» **HOW TO COMPLETE THIS TASK**
If a line in the entries contains the string "just", include that line in your answer.

» **SUPPLIED DATA**
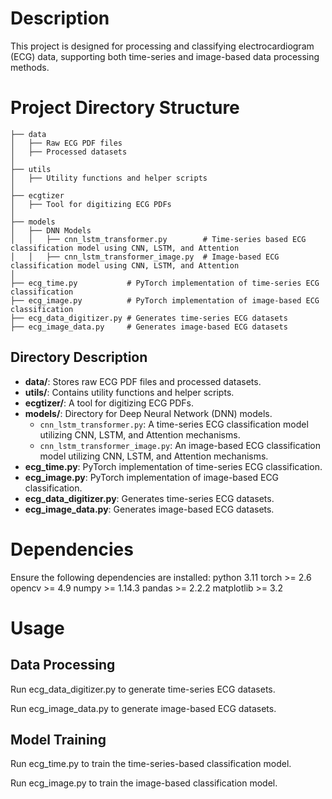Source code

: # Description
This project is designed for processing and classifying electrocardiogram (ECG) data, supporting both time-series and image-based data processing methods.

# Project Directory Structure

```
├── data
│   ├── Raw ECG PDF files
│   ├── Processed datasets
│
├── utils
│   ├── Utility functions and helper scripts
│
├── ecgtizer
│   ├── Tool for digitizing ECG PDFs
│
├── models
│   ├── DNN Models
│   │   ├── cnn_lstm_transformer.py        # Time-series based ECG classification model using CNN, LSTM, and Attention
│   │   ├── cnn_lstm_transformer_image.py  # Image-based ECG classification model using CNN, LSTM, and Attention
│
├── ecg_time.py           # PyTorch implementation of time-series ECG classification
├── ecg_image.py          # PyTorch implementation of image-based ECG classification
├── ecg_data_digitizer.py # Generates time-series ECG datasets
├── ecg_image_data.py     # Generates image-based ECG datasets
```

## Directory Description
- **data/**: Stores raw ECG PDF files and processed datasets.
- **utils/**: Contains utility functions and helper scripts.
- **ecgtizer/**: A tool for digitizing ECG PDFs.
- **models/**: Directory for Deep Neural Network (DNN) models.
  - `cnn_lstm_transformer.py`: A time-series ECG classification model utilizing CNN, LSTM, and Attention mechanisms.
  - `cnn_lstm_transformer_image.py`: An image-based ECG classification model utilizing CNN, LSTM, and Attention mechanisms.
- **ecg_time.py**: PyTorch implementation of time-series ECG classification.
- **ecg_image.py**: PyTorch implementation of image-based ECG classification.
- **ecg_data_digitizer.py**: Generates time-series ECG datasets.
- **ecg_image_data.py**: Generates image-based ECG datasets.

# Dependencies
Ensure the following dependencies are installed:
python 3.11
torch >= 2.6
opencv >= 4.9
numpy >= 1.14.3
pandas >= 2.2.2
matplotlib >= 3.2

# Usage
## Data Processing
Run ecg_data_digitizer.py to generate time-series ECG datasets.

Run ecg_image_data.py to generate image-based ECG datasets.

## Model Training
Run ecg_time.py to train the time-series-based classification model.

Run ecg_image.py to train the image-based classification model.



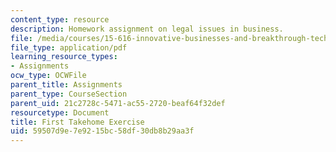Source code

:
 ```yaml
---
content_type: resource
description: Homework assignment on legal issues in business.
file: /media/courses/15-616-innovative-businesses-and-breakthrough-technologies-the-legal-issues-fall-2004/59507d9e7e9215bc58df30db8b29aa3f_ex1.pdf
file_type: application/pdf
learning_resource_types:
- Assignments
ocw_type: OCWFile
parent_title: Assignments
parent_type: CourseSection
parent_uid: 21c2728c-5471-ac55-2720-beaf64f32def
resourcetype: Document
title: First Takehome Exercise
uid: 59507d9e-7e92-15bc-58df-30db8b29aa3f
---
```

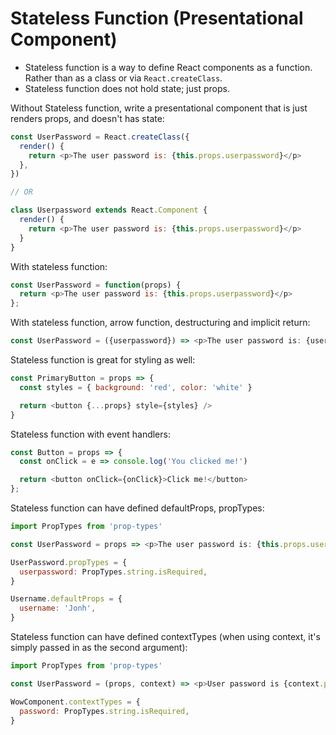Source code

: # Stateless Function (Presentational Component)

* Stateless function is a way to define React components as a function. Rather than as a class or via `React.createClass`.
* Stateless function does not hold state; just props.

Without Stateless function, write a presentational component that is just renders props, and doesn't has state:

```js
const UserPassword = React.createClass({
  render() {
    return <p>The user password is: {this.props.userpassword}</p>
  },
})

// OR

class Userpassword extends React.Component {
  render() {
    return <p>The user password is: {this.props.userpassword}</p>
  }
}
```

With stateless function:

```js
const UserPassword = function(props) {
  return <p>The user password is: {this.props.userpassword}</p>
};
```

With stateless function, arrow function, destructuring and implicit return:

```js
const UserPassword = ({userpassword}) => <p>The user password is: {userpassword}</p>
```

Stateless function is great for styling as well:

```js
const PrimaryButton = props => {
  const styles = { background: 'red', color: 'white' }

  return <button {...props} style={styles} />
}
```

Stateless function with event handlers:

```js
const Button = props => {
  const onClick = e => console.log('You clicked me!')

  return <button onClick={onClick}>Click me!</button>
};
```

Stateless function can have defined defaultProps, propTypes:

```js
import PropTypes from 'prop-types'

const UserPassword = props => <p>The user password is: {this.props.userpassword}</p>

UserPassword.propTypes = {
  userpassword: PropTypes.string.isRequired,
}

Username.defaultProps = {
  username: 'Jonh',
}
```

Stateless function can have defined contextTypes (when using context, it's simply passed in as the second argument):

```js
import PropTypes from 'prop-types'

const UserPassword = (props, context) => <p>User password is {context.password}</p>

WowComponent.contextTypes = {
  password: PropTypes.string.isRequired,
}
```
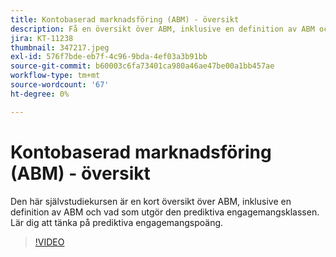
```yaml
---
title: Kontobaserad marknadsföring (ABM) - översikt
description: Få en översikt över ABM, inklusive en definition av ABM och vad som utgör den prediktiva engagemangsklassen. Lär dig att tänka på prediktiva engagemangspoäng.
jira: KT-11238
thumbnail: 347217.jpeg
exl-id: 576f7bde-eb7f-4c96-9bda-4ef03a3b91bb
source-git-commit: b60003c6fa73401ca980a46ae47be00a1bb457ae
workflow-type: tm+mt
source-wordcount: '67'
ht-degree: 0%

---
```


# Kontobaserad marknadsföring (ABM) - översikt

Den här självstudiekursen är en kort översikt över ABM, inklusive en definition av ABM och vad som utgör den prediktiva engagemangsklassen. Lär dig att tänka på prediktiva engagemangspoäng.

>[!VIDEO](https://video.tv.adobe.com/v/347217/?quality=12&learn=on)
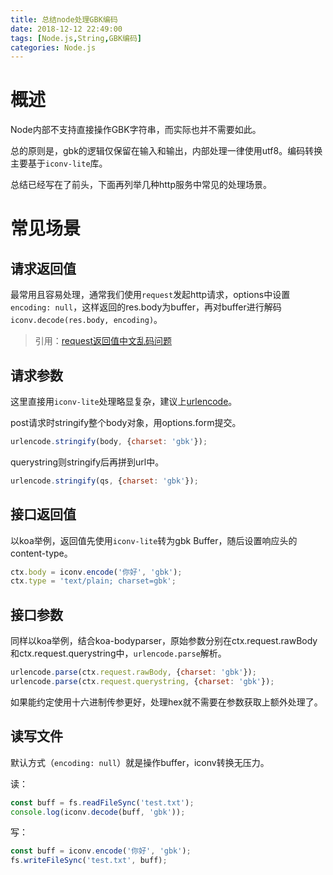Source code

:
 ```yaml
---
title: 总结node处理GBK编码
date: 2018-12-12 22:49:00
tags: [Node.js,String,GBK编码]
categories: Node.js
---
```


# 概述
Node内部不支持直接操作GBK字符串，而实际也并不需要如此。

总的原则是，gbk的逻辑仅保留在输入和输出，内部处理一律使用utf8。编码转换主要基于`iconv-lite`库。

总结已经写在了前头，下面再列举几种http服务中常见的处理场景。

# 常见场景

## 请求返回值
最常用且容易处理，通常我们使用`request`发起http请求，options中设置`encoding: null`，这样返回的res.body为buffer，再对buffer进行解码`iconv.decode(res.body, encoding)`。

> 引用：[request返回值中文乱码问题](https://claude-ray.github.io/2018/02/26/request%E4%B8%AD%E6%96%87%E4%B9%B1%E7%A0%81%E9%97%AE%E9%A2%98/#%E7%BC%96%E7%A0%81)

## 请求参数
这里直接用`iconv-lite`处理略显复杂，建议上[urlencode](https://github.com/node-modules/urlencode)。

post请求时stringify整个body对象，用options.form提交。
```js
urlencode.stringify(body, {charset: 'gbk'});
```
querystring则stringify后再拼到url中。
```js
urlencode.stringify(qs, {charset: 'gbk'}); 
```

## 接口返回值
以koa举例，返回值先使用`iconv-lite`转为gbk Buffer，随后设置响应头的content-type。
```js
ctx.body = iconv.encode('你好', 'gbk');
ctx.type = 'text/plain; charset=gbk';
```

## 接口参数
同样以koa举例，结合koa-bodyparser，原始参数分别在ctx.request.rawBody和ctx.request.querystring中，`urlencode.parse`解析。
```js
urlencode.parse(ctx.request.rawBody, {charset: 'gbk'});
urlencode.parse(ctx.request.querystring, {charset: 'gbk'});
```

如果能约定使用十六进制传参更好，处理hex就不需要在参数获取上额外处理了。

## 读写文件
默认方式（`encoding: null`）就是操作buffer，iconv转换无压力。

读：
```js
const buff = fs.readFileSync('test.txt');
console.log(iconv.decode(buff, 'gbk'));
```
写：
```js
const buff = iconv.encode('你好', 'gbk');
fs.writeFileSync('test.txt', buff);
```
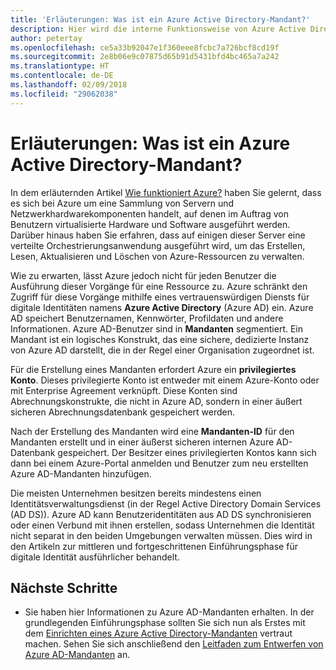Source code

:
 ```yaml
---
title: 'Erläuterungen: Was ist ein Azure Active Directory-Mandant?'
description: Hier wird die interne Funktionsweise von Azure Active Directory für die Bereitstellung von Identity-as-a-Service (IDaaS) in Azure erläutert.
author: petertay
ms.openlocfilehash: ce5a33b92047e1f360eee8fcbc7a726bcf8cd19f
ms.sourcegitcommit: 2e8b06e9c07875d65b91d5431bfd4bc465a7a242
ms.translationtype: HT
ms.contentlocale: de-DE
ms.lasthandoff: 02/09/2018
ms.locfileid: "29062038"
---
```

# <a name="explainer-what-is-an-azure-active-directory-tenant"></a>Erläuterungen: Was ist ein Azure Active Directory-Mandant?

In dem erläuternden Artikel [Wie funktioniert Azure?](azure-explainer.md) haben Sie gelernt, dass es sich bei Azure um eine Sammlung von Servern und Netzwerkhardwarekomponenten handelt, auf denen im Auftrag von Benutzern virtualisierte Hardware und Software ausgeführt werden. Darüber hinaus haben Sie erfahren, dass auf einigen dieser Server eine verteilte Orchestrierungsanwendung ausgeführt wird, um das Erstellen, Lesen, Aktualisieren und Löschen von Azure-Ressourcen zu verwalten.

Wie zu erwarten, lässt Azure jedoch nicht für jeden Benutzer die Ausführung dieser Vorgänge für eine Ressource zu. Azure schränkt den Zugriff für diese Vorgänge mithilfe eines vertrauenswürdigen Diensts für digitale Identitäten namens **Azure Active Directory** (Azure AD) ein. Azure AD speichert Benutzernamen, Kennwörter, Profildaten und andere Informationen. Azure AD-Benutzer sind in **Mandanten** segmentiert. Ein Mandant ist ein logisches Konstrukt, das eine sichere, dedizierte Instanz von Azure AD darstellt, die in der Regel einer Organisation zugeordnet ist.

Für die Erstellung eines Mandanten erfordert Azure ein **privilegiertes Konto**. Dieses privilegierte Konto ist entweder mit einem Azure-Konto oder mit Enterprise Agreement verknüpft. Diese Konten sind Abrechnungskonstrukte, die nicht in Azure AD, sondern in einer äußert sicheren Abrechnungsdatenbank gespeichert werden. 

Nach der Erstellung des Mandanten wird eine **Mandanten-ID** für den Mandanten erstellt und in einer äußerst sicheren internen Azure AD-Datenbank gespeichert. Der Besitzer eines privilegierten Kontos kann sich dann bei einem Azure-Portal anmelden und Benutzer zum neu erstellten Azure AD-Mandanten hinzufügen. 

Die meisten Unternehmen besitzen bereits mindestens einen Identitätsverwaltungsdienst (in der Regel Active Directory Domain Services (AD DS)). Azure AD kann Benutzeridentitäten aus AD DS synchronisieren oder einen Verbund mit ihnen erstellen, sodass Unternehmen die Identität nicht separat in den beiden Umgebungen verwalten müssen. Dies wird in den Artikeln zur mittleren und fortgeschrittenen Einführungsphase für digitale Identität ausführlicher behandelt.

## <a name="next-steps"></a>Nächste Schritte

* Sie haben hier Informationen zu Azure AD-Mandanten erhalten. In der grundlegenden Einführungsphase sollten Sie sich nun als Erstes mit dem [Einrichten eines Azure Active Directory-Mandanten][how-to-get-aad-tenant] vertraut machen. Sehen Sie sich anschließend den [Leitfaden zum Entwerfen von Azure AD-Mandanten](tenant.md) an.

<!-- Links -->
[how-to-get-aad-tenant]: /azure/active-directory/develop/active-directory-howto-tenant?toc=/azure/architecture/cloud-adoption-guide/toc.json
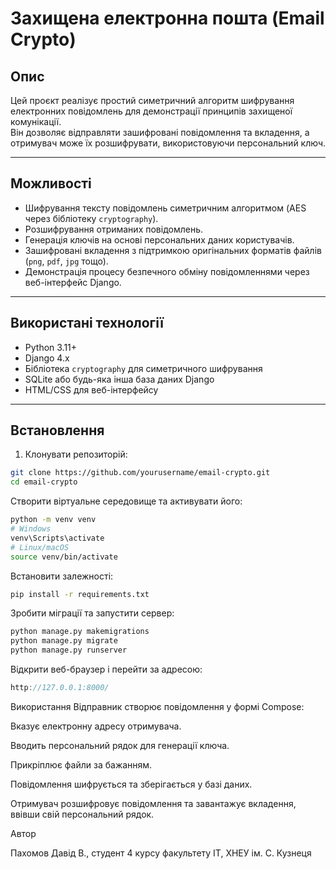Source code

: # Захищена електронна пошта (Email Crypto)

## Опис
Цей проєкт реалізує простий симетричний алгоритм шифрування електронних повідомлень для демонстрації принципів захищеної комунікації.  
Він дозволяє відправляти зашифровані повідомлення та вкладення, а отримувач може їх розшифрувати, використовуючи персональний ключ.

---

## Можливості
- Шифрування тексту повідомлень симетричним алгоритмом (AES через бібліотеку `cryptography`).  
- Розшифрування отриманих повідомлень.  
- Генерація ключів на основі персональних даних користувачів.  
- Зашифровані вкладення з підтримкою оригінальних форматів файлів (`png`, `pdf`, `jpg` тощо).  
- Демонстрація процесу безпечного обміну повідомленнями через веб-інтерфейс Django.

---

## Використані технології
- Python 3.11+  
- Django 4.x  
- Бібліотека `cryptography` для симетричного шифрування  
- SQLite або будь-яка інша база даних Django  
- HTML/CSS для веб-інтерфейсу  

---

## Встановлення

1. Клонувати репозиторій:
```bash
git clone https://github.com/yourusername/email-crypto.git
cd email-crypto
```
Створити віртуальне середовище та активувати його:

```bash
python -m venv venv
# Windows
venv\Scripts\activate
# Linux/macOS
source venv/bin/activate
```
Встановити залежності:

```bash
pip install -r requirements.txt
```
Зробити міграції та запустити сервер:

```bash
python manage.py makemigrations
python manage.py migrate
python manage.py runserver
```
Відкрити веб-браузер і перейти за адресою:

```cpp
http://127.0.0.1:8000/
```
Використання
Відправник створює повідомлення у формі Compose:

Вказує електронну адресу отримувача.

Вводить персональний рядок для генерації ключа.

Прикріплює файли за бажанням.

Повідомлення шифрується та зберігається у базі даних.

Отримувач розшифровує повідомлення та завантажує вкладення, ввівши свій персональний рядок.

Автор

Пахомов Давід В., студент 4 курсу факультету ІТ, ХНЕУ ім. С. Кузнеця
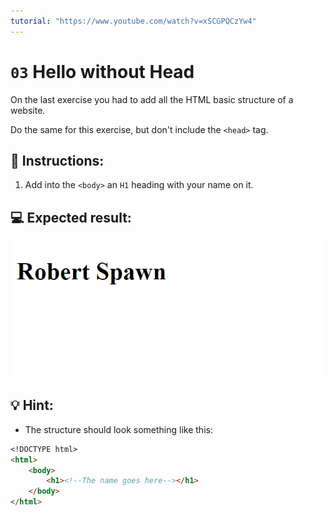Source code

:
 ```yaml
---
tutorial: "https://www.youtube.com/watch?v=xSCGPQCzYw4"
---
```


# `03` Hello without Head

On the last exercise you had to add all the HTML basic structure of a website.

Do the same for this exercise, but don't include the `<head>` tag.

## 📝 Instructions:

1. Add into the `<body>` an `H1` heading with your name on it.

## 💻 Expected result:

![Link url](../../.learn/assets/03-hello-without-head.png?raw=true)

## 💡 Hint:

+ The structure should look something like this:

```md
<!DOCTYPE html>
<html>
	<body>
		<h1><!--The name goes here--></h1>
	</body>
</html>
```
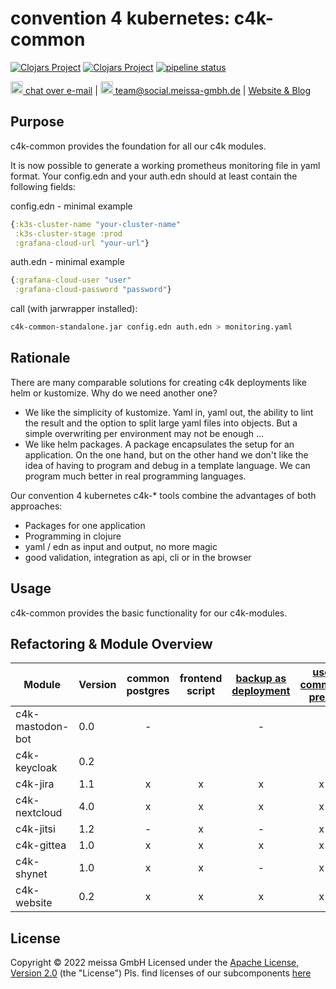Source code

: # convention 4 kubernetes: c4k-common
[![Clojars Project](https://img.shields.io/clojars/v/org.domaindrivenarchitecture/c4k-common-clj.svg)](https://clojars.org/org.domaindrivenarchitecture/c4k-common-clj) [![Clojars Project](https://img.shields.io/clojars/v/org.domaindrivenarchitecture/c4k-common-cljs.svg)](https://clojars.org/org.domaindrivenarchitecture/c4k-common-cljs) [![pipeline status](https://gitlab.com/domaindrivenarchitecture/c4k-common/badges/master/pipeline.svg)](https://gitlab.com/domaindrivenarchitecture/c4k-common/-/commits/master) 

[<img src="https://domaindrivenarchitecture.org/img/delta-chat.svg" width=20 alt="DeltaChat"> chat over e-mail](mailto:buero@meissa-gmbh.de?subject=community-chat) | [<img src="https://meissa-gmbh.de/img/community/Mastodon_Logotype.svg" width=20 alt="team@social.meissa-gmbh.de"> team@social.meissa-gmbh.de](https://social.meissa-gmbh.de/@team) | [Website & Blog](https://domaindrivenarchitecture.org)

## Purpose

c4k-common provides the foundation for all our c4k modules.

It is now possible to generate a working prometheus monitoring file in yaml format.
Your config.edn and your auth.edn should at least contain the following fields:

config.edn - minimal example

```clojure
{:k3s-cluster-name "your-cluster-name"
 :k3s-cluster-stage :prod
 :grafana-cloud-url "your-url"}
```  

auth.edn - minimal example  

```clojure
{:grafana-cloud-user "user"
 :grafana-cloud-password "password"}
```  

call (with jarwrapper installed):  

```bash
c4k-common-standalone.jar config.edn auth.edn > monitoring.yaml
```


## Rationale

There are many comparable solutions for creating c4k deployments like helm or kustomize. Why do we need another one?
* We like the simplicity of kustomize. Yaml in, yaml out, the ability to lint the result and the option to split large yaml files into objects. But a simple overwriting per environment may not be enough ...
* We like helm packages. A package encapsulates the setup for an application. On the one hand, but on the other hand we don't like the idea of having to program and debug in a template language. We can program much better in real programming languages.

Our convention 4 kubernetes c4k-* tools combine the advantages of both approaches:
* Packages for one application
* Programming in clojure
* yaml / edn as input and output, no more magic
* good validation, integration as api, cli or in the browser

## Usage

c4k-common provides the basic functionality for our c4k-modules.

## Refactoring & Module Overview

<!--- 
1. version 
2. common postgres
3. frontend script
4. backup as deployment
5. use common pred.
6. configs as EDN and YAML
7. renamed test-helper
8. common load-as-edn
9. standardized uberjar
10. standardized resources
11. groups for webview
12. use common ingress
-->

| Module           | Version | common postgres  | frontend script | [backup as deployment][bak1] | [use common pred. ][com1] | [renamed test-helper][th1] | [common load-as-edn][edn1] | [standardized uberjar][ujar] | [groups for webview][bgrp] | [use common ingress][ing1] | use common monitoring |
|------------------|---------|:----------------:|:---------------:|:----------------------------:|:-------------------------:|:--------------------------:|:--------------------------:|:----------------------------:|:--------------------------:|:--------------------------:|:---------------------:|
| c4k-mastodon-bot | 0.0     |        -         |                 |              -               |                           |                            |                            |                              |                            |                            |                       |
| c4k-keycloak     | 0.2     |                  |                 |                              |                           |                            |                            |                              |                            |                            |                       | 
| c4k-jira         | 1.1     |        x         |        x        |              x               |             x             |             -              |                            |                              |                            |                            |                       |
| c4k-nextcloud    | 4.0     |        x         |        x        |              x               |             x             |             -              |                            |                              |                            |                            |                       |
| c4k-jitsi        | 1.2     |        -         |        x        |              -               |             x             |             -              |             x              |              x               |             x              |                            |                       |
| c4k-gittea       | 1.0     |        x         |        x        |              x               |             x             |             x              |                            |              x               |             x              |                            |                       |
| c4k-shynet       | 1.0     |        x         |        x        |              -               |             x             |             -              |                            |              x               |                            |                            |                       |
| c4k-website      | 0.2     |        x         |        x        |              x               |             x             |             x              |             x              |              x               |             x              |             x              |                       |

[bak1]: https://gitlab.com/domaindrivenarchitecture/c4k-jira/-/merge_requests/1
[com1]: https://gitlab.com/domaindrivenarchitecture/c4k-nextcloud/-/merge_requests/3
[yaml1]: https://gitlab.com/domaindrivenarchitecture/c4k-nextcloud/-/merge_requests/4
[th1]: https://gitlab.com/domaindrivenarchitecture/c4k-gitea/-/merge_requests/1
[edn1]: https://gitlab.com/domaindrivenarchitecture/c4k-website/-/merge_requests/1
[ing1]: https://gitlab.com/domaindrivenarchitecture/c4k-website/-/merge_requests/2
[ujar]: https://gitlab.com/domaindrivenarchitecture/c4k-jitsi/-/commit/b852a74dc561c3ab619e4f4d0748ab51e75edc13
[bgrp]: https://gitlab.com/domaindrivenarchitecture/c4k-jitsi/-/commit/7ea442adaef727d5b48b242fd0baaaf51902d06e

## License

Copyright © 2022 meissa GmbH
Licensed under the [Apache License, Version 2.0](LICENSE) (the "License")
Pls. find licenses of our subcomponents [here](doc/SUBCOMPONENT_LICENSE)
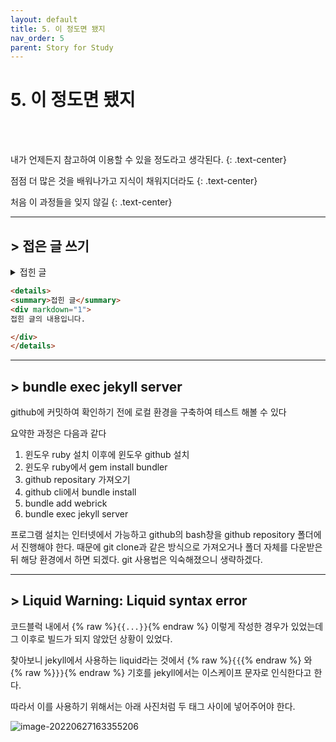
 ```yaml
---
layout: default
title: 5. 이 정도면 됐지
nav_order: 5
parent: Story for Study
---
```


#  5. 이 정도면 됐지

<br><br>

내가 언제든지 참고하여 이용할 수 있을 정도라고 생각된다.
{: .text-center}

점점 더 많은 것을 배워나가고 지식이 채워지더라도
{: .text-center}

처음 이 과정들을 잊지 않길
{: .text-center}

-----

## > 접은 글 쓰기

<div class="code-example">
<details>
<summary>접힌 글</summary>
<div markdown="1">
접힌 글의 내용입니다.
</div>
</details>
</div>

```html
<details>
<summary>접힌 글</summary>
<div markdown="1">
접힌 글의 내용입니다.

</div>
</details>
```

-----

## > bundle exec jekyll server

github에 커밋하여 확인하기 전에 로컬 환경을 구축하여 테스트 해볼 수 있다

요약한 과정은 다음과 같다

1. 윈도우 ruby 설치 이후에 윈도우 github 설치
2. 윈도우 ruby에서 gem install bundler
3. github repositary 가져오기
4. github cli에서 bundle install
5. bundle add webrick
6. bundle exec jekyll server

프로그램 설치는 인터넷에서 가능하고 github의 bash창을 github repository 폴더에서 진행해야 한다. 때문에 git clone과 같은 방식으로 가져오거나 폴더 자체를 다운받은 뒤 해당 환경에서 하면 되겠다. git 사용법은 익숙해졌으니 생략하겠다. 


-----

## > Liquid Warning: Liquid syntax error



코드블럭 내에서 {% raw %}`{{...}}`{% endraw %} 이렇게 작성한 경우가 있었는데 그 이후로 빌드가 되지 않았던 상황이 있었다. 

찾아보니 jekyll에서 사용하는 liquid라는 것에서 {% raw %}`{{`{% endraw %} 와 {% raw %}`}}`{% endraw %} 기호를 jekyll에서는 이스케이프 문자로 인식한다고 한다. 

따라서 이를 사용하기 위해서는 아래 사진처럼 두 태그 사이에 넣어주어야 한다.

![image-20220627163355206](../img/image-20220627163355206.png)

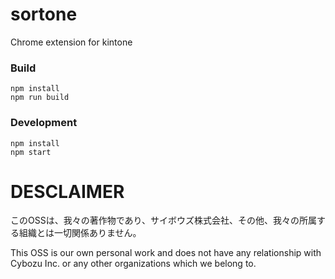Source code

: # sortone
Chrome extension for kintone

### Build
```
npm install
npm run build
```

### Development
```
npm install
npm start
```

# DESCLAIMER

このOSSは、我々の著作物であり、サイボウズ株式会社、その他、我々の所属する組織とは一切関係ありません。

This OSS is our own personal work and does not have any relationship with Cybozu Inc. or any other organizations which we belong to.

» **TASK RESPONSE**
* Stateless function does not hold state; just props.
Without Stateless function, write a presentational component that is just renders props, and doesn't has state:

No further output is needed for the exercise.